A Itri la prima “Festa del Movimento 5 Stelle” del sud pontino

A Itri la prima “Festa del Movimento 5 Stelle” del sud pontino

ITRI – Si terrà sabato 12 settembre in piazza Umberto 1° a Itri la prima Festa del Movimento 5 Stelle del sud pontino. L’evento, organizzato principalmente dagli attivisti dal meetup del M5S di Itri, vedrà la partecipazione degli attivisti dei comuni di Formia, Gaeta, Minturno, San Cosma, Castelforte, Pignataro (FR), Spigno, Fondi e Terracina.

La mattinata di sabato sarà dedicata alla questione dell’acqua pubblica con alcuni interventi degli attivisti del Comitato Spontaneo di Lotta Contro Acqualatina. Sempre durante la mattinata di sabato alcuni esponenti istituzionali del M5S, tra cui il parlamentare deputato Enrico Baroni, visiteranno alcune aziende del territorio, tra le quali l’allevamento etico azienda agricola Pelliccia di Itri e l’azienda agricola di produzione di olive e olio d’oliva Di Russo di Gaeta.

Il pomeriggio, dalle ore 16 alle ore 17, i rappresentanti dei meetup presenti all’evento relazioneranno sulle attività svolte dal territorio, mentre dalle ore 17 ci sarà un confronto pubblico sul tema “Criminalità del Lazio e nel sudpontino” con la partecipazione dei consiglieri regionali Davide Barillari e Gaia Pernarella, con il rappresentante dell’associazione antimafia Caponnetto Elvio Di Cesare e con il testimone di giustizia Luigi Leonardi.

L’evento terminerà con un concerto del gruppo musicale “Organic Trio”.

“Vogliamo incontrare più cittadini possibili – affermano gli organizzatori della festa del M5S – per ascoltare, discutere e confrontarci sulle varie questioni che attraversano il nostro territorio. Vogliamo che temi come l’acqua pubblica, la criminalità, la legalità e mondo del lavoro diventino centrali nell’agenda politica del territorio. La caduta di 8 amministrazioni comunali della provincia che a maggio torneranno al voto dimostra invece che le attuali amministrazioni si reggono esclusivamente su incarichi, poltrone, alleanze, strategie e questioni personali, che nulla hanno a che vedere con la tutela dei beni comuni e degli interessi collettivi”.
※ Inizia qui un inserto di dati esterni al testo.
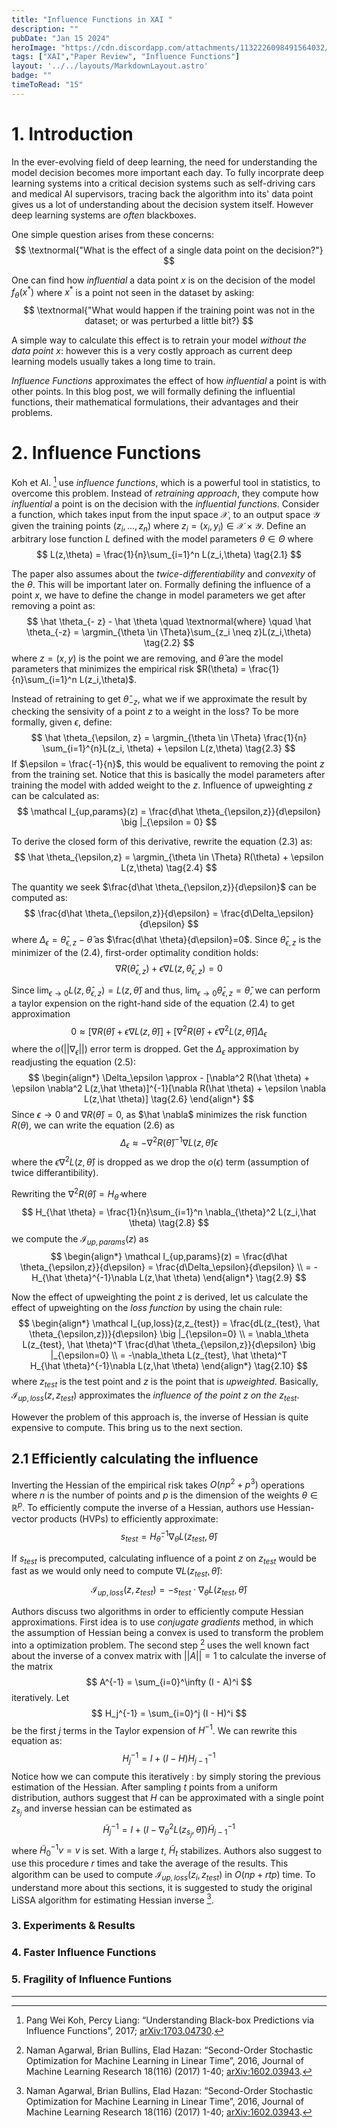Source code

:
 ```yaml
---
title: "Influence Functions in XAI "
description: ""
pubDate: "Jan 15 2024"
heroImage: "https://cdn.discordapp.com/attachments/1132226098491564032/1197694763424567497/35418c4e-e91f-4a10-900f-8a8a6913cd3d.webp?ex=65bc332b&is=65a9be2b&hm=0fa9a45f43b72f289bfe2bf2ee7990150d6851f91984eccd05f9b23b23d70ff1&"
tags: ["XAI","Paper Review", "Influence Functions"]
layout: '../../layouts/MarkdownLayout.astro'
badge: ""
timeToRead: "15"
---
```


# 1. Introduction
In the ever-evolving field of deep learning, the need for understanding the model decision becomes more important each day. To fully incorprate deep learning systems into a critical decision systems such as self-driving cars and medical AI supervisors, tracing back the algorithm into its' data point gives us a lot of understanding about the decision system itself. However deep learning systems are *often* blackboxes. 

One simple question arises from these concerns:
$$
\textnormal{"What is the effect of a single data point on the decision?"}
$$

One can find how *influential* a data point $x$ is on the decision of the model $f_\theta(x^*)$ where $x^*$ is a point not seen in the dataset by asking:
$$
\textnormal{"What would happen if the training point was not in the dataset; or was perturbed a little bit?}
$$

A simple way to calculate this effect is to retrain your model *without the data point* $x$: however this is a very costly approach as current deep learning models usually takes a long time to train.

*Influence Functions* approximates the effect of how *influential* a point is with other points. In this blog post, we will formally defining the influential functions, their mathematical formulations, their advantages and their problems. 

# 2. Influence Functions
Koh et Al. [^1] use *influence functions*, which is a powerful tool in statistics, to overcome this problem. Instead of *retraining approach*, they compute how *influential* a point is on the decision with the *influential functions*. Consider a function, which takes input from the input space $\mathcal X$, to an output space $\mathcal Y$ given the training points $(z_i,...,z_n)$ where $z_i = (x_i,y_i) \in \mathcal X \times \mathcal Y$. Define an arbitrary lose function $L$ defined with the model parameters $\theta \in \Theta$ where
$$
L(z,\theta) = \frac{1}{n}\sum_{i=1}^n L(z_i,\theta) \tag{2.1}
$$

The paper also assumes about the *twice-differentiability* and *convexity* of the $\theta$. This will be important later on. Formally defining the influence of a point $x$, we have to define the change in model parameters we get after removing a point as:
$$
\hat \theta_{- z} - \hat \theta \quad \textnormal{where} \quad \hat \theta_{-z} = \argmin_{\theta \in \Theta}\sum_{z_i \neq z}L(z_i,\theta)  \tag{2.2}
$$
where $z = (x,y)$ is the point we are removing, and $\hat \theta$ are the model parameters that minimizes the empirical risk $R(\theta) = \frac{1}{n}\sum_{i=1}^n L(z_i,\theta)$.

Instead of retraining to get $\hat \theta_{-z}$, what we if we approximate the result by checking the sensivity of a point $z$ to a weight in the loss? To be more formally, given $\epsilon$, define:
$$
\hat \theta_{\epsilon, z} = \argmin_{\theta \in \Theta} \frac{1}{n} \sum_{i=1}^{n}L(z_i, \theta) + \epsilon L(z,\theta)  \tag{2.3}
$$
If $\epsilon = \frac{-1}{n}$, this would be equalivent to removing the point $z$ from the training set. Notice that this is basically the model parameters after training the model with added weight to the $z$. Influence of upweighting $z$ can be calculated as:
$$
\mathcal I_{up,params}(z) = \frac{d\hat \theta_{\epsilon,z}}{d\epsilon} \big |_{\epsilon = 0}
$$

To derive the closed form of this derivative, rewrite the equation (2.3) as:
$$
\hat \theta_{\epsilon,z} = \argmin_{\theta \in \Theta} R(\theta) + \epsilon L(z,\theta) \tag{2.4}
$$

The quantity we seek $\frac{d\hat \theta_{\epsilon,z}}{d\epsilon}$ can be computed as:
$$
\frac{d\hat \theta_{\epsilon,z}}{d\epsilon} = \frac{d\Delta_\epsilon}{d\epsilon}
$$
where $\Delta_\epsilon = \hat \theta_{\epsilon,z} - \hat \theta$ as $\frac{d\hat \theta}{d\epsilon}=0$. Since $\hat \theta_{\epsilon,z}$ is the minimizer of the (2.4), first-order optimality condition holds:
$$
\nabla R(\hat \theta_{\epsilon, z}) + \epsilon \nabla L(z,\hat \theta_{\epsilon,z}) = 0
$$

Since $\lim_{\epsilon \rightarrow 0} L(z, \hat \theta_{\epsilon,z}) = L(z, \hat \theta)$ and thus, $\lim_{\epsilon \rightarrow 0} \hat \theta_{\epsilon,z} =  \hat \theta$, we can perform a taylor expension on the right-hand side of the equation $(2.4)$ to get approximation
$$
0 \approx [\nabla R(\hat \theta) + \epsilon \nabla L(z,\hat \theta)] + [\nabla^2 R(\hat \theta) + \epsilon \nabla^2 L(z,\hat \theta)] \Delta_\epsilon \tag{2.5}
$$
where the $o(||\nabla_\epsilon||)$ error term is dropped. Get the $\Delta_\epsilon$ approximation by readjusting the equation $(2.5)$:
$$
\begin{align*}
\Delta_\epsilon \approx - [\nabla^2 R(\hat \theta) + \epsilon \nabla^2 L(z,\hat \theta)]^{-1}[\nabla R(\hat \theta) + \epsilon \nabla L(z,\hat \theta)] \tag{2.6}
\end{align*}
$$
Since $\epsilon \rightarrow 0$ and $\nabla R(\hat \theta) = 0$, as $\hat \nabla$ minimizes the risk function $R(\theta)$, we can write the equation $(2.6)$ as 
$$
\Delta_\epsilon \approx -\nabla^2 R(\hat \theta)^{-1} \nabla L(z,\hat \theta)\epsilon \tag{2.7}
$$
where the $\epsilon \nabla^2 L(z,\hat \theta)$ is dropped as we drop the $o(\epsilon)$ term (assumption of twice differantibility).

Rewriting the $\nabla^2 R(\hat \theta) = H_{\hat \theta}$ where
$$
H_{\hat \theta} = \frac{1}{n}\sum_{i=1}^n \nabla_{\theta}^2 L(z_i,\hat \theta) \tag{2.8}
$$
we compute the $\mathcal I_{up,params}(z)$ as
$$
\begin{align*}
\mathcal I_{up,params}(z) = \frac{d\hat \theta_{\epsilon,z}}{d\epsilon} = \frac{d\Delta_\epsilon}{d\epsilon} \\
= -H_{\hat \theta}^{-1}\nabla L(z,\hat \theta)
\end{align*} \tag{2.9}
$$

Now the effect of upweighting the point $z$ is derived, let us calculate the effect of upweighting on the *loss function* by using the chain rule:
$$
\begin{align*}
\mathcal I_{up,loss}(z,z_{test}) = \frac{dL(z_{test}, \hat \theta_{\epsilon,z})}{d\epsilon} \big |_{\epsilon=0} \\
= \nabla_\theta L(z_{test}, \hat \theta)^T \frac{d\hat \theta_{\epsilon,z}}{d\epsilon} \big |_{\epsilon=0} \\
= -\nabla_\theta L(z_{test}, \hat \theta)^T H_{\hat \theta}^{-1}\nabla L(z,\hat \theta)
\end{align*} \tag{2.10}
$$
where ${z_{test}}$ is the test point and $z$ is the point that is *upweighted*. Basically, $\mathcal I_{up,loss}(z,z_{test})$ approximates the *influence of the point* $z$ *on the* $z_{test}$.

However the problem of this approach is, the inverse of Hessian is quite expensive to compute. This bring us to the next section.

## 2.1 Efficiently calculating the influence

Inverting the Hessian of the empirical risk takes $O(np^2 + p^3)$ operations where $n$ is the number of points and $p$ is the dimension of the weights $\theta \in \mathbb R^p$. To efficiently compute the inverse of a Hessian, authors use Hessian-vector products (HVPs) to efficiently approximate:
$$
s_{test} = H_{\hat \theta}^{-1} \nabla_\theta L(z_{test}, \hat \theta)
$$

If $s_{test}$ is precomputed, calculating influence of a point $z$ on $z_{test}$ would be fast as we would only need to compute $\nabla L(z_{test},\hat \theta)$:
$$
\mathcal I_{up,loss}(z,z_{test}) = -s_{test} \cdot \nabla_\theta L(z_{test},\hat \theta)
$$

Authors discuss two algorithms in order to efficiently compute Hessian approximations. First idea is to use *conjugate gradients* method, in which the assumption of Hessian being a convex is used to transform the problem into a optimization problem. The second step [^4] uses the well known fact about the inverse of a convex matrix with $||A|| = 1$ to calculate the inverse of the matrix
$$
A^{-1} = \sum_{i=0}^\infty (I - A)^i
$$
iteratively. Let 
$$
H_j^{-1} = \sum_{i=0}^j (I - H)^i
$$
be the first $j$ terms in the Taylor expension of $H^{-1}$. We can rewrite this equation as:
$$
H_j^{-1} = I + (I - H)H_{j-1}^{-1}
$$
Notice how we can compute this iteratively : by simply storing the previous estimation of the Hessian. After sampling $t$ points from a uniform distribution, authors suggest that $H$ can be approximated with a single point $z_{s_j}$ and inverse hessian can be estimated as
$$
\tilde H_j^{-1} = I + (I - \nabla_{\theta}^2 L(z_{s_j},\hat \theta))\tilde H_{j-1}^{-1}
$$
where $\tilde H_0^{-1}v = v$ is set. With a large $t$, $\tilde H_t$ stabilizes. Authors also suggest to use this procedure $r$ times and take the average of the results. This algorithm can be used to compute $\mathcal I_{up,loss}(z_i,z_{test})$ in $O(np + rtp)$ time. To understand more about this sections, it is suggested to study the original LiSSA algorithm for estimating Hessian inverse [^4].

### 3. Experiments & Results

### 4. Faster Influence Functions

### 5. Fragility of Influence Funtions

---

[^1]: Pang Wei Koh, Percy Liang: “Understanding Black-box Predictions via Influence Functions”, 2017; <a href='http://arxiv.org/abs/1703.04730'>arXiv:1703.04730</a>.

[^2]: Naman Agarwal, Brian Bullins, Elad Hazan: “Second-Order Stochastic Optimization for Machine Learning in Linear Time”, 2016, Journal of Machine Learning Research 18(116) (2017) 1-40; <a href='http://arxiv.org/abs/1602.03943'>arXiv:1602.03943</a>.

[^3]: Han Guo, Nazneen Fatema Rajani, Peter Hase, Mohit Bansal, Caiming Xiong: “FastIF: Scalable Influence Functions for Efficient Model Interpretation and Debugging”, 2020; <a href='http://arxiv.org/abs/2012.15781'>arXiv:2012.15781</a>.

[^4]: Naman Agarwal, Brian Bullins, Elad Hazan: “Second-Order Stochastic Optimization for Machine Learning in Linear Time”, 2016, Journal of Machine Learning Research 18(116) (2017) 1-40; <a href='http://arxiv.org/abs/1602.03943'>arXiv:1602.03943</a>.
“Noi vogliamo e intendiamo portare un modo nuovo di far politica – proseguono gli attivisti del M5S – : quello della democrazia partecipata, ovvero coinvolgere il cittadino nelle scelte del futuro, non solo di Itri ma di tutto il comprensorio. Intendiamo trasferire anche a Itri quei principi politici e morali che contraddistinguono il Movimento 5 Stelle a livello nazionale. Per questo obbiettivo chiediamo a tutti i cittadini, uomini e donne, di partecipare alle nostre iniziative, anche in futuro e di abbandonare coloro che promettono e che non hanno mai mantenuto nulla di ciò che avevano scritto sui loro programmi elettorali”.